Eric’s Sunday Sermon; Holidays?
Not the Easy Road
Yesterday was a Christian Holiday. Kind of an interesting one. I am pretty sure it always falls on a Sunday. That would mean that the day of importance changes every year. Some places have a day off or holiday on Monday after the Sunday celebration. The date of Easter has to do with the moon? Down here near Mexico way we say, “Pascua de Resurrección”. (I am not sure of that spelling, I can speak but not really write Spanish)
So it is known in Gregorian to be at a time co-ordinated by the moon. Come on people that is strange.
So Easter in this home is basically a state of continuing grace and gratitude. For me it is like a daily morning thing. Sometimes just before bed. So yesterday is dress up day and bunny eggs. And I will make some killer Eggs Benedict. Fruit should be melon and strawberry and bubbly Apple cider is great. Veggies is a special mix we do not go into here.
I think I am irreverent for sure and maybe a blasphemy attitude. Well that just is what it is. This is my about my 6th year of daily Catechism study. I taught it for a bit. I study the Catholic now but the Book of Common Prayer for Episcopal days was my first study. Really not much difference. But the Eastern or Russian Orthodox are way off the charts as proclaiming “rules”. Easter and Christmas are on different days. If you have a year on your hands you should study all their “Cannons”. Well probably not unless you are religious nerdy. I plead guilty.
So to the quick point. Holidays are in your head. What a blast. I am going to the oldest church in California (not Norte Baja California down south)
I am trying to chit chat and include my son with our new neighbor just out from 5+ years in the military. Did you know that suicide deaths by veterans is more about the loss of structure than PTSD? Like prison folks released. It is hard not to buy into our rules and regulations. Most of us like the standard fare of structure. Please tell me how to think, if you leave me to my own devices I get all confused. That takes so much mental work. I do not like that think. Lean on me brothers and sisters.
Thankful to Be Thankful
Thank You For Peace
Do we do well if we are not helping another? Not a chance in hell. “Out of ourselves”. So we will ask our neighbor to come help us. Don’t need it. But let us give him purpose.
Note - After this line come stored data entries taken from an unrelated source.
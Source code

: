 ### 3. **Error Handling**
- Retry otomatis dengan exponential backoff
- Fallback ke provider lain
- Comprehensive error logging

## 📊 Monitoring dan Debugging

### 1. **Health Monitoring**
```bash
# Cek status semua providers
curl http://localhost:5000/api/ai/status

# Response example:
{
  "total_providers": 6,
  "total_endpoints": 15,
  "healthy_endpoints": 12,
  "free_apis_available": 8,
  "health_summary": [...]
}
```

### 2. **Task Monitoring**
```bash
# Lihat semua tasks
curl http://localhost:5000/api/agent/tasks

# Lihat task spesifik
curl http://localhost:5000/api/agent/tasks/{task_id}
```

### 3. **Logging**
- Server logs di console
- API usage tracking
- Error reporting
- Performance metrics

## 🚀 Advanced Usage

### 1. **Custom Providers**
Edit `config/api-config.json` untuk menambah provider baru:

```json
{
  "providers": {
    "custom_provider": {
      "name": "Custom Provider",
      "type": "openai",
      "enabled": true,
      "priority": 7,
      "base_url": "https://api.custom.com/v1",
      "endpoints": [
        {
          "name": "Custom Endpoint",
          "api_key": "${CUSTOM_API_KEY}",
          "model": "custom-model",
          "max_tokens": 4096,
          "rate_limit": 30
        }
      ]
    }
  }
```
If you take away Christmas, the 4th of July, Memorial Day we lose our structure. Each place has such though different. If we are called by others to participate we have purpose. This takes love. I kind of get all scared. Can you teach a child love? What do think? Can we teach love by just loving? I have decided that we cannot do that. You have to let them love you. Give them the right to hug you.
My son is just old and big enough to sit up front in my little coche’. So of course he slugs me, if you are dad with a son there is nothing more fun. He is learning the controls. Radio and air stuff. Rules and structure are key so we do not break things. I reckon he likes being a big boy. Seems like it at least.
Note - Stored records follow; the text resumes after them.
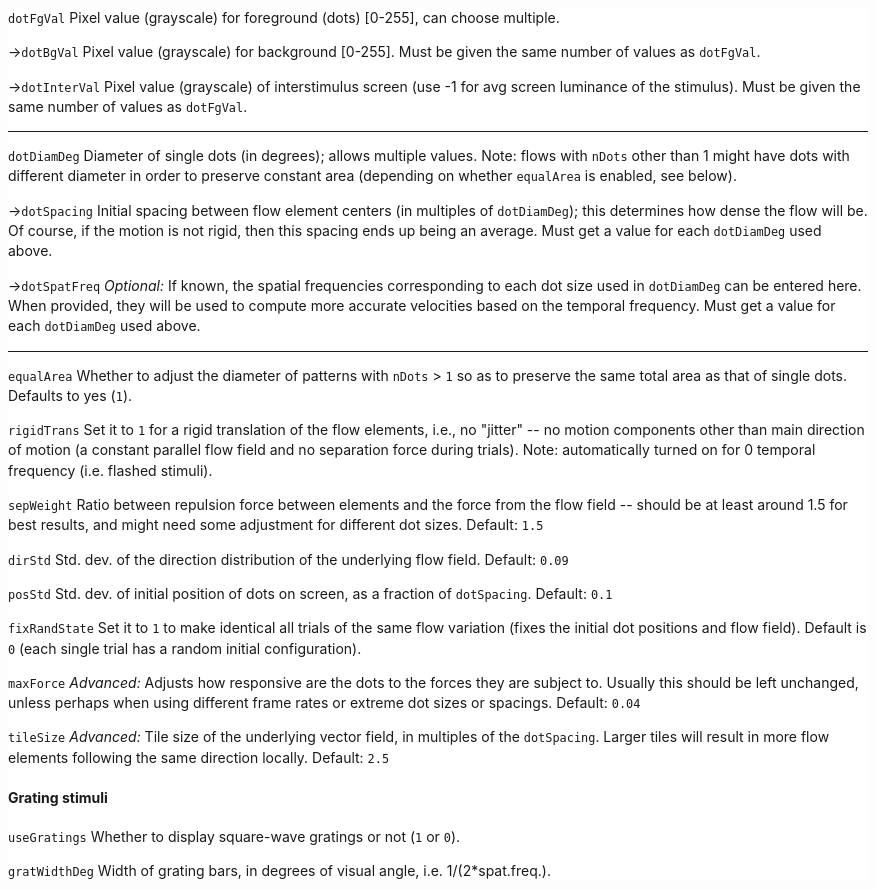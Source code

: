 
`dotFgVal` Pixel value (grayscale) for foreground (dots) [0-255], can choose multiple.

&rightarrow;`dotBgVal` Pixel value (grayscale) for background [0-255]. Must be given the same number of values as `dotFgVal`.

&rightarrow;`dotInterVal` Pixel value (grayscale) of interstimulus screen (use -1 for avg screen luminance of the stimulus). Must be given the same number of values as `dotFgVal`.

---

`dotDiamDeg` Diameter of single dots (in degrees); allows multiple values. Note: flows with `nDots` other than 1 might have  dots with different diameter in order to preserve constant area (depending on whether `equalArea` is enabled, see below).

&rightarrow;`dotSpacing` Initial spacing between flow element centers (in multiples of `dotDiamDeg`); this determines how dense the flow will be. Of course, if the motion is not rigid, then this spacing ends up being an average. Must get a value for each `dotDiamDeg` used above.

&rightarrow;`dotSpatFreq` _Optional:_ If known, the spatial frequencies corresponding to each dot size used in `dotDiamDeg` can be entered here. When provided, they will be used to compute more accurate velocities based on the temporal frequency. Must get a value for each `dotDiamDeg` used above.

---

`equalArea` Whether to adjust the diameter of patterns with `nDots` > `1` so as to preserve the same total area as that of single dots. Defaults to yes (`1`).

`rigidTrans` Set it to `1` for a rigid translation of the flow elements, i.e., no "jitter" -- no motion components other than main direction of motion (a constant parallel flow field and no separation force during trials). Note: automatically turned on for 0 temporal frequency (i.e. flashed stimuli).

`sepWeight` Ratio between repulsion force between elements and the force from the flow field -- should be at least around 1.5 for best results, and might need some adjustment for different dot sizes. Default: `1.5`

`dirStd` Std. dev. of the direction distribution of the underlying flow field. Default: `0.09`

`posStd` Std. dev. of initial position of dots on screen, as a fraction of `dotSpacing`.  Default: `0.1`

`fixRandState` Set it to `1` to make identical all trials of the same flow variation (fixes the initial dot positions and flow field). Default is `0` (each single trial has a random initial configuration).

`maxForce` _Advanced:_ Adjusts how responsive are the dots to the forces they are subject to. Usually this should be left unchanged, unless perhaps when using different frame rates or extreme dot sizes or spacings. Default: `0.04`

`tileSize` _Advanced:_ Tile size of the underlying vector field, in multiples of the `dotSpacing`. Larger tiles will result in more flow elements following the same direction locally. Default: `2.5`

#### Grating stimuli

`useGratings` Whether to display square-wave gratings or not (`1` or `0`).

`gratWidthDeg` Width of grating bars, in degrees of visual angle, i.e. 1/(2\*spat.freq.).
I need Easter. My head goes all wonky. I forget what day it is. No not Easter but Saturday or Tuesday. There is a notion called the Sabbath. Sounds like a great idea for most. My wife needs it. She gets rejuvenated. I figure that my Sabbath is every day between about 4am to 7am. I know that is strange. My son thinks it is cool. But he likes to go to church. Excellent family and friends. How great is that?
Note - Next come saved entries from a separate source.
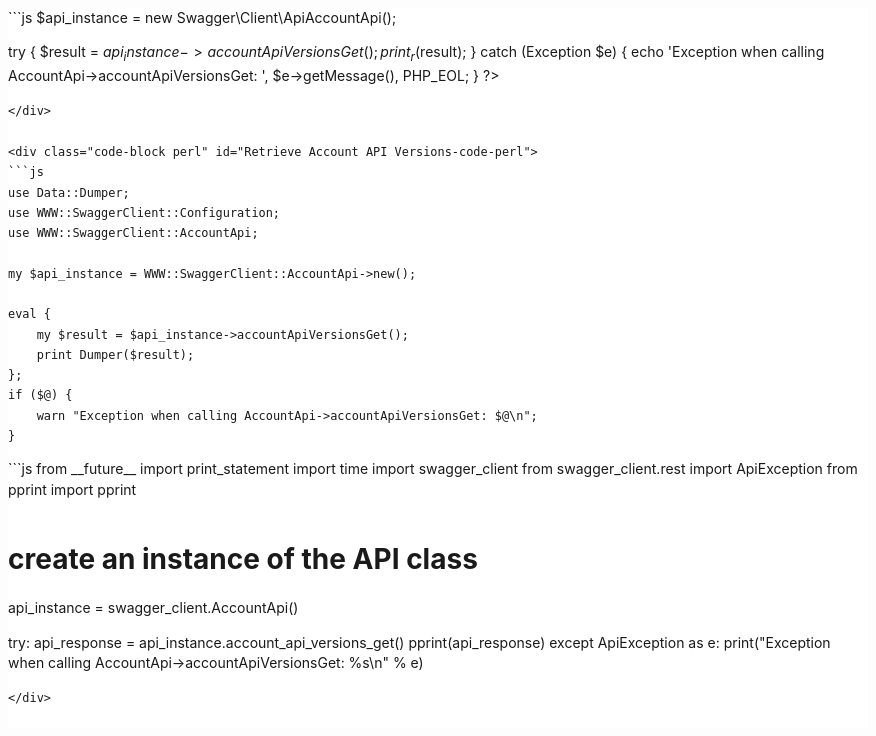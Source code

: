 <div class="code-block php" id="Retrieve Account API Versions-code-php">
```js
<?php
require_once(__DIR__ . '/vendor/autoload.php');

$api_instance = new Swagger\Client\ApiAccountApi();

try {
    $result = $api_instance->accountApiVersionsGet();
    print_r($result);
} catch (Exception $e) {
    echo 'Exception when calling AccountApi->accountApiVersionsGet: ', $e->getMessage(), PHP_EOL;
}
?>
```
</div>

<div class="code-block perl" id="Retrieve Account API Versions-code-perl">
```js
use Data::Dumper;
use WWW::SwaggerClient::Configuration;
use WWW::SwaggerClient::AccountApi;

my $api_instance = WWW::SwaggerClient::AccountApi->new();

eval { 
    my $result = $api_instance->accountApiVersionsGet();
    print Dumper($result);
};
if ($@) {
    warn "Exception when calling AccountApi->accountApiVersionsGet: $@\n";
}
```
</div>

<div class="code-block python" id="Retrieve Account API Versions-code-python">
```js
from __future__ import print_statement
import time
import swagger_client
from swagger_client.rest import ApiException
from pprint import pprint

# create an instance of the API class
api_instance = swagger_client.AccountApi()

try: 
    api_response = api_instance.account_api_versions_get()
    pprint(api_response)
except ApiException as e:
    print("Exception when calling AccountApi->accountApiVersionsGet: %s\n" % e)
```
</div>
We do not do normal. Is “goofy” the right word? My wonderful wife loves this world. She kicks some serious butt. She likes to be in total control. Funny but I do not want to be in control. I cannot control that Raven. If you know me, you know that I cannot control my son.
More fun than a barrel of monkeys here. Righteousness is not really me. I pretty much figure that is for others. Fine and fine people. Not me. I do as I please. I quandary how that works. I have not hurt another in decades. Nope only by being frail. Cancer kind of needs you to lean on others. They need more than us “patients”.
Easter is fantastic.
We were writing this yesterday. I looked around and saw some wrong. Man o man how can you publish and write today. I had no urgency. So I shut down my computer and watched clouds.
Sometimes you just have to shut up. You just need to talk to love. Love boasts not and does not show off. I use the word “we” it is not me here it is me and love. I try not to write without love. There is no other way I can do it. To write and talk in love is critical.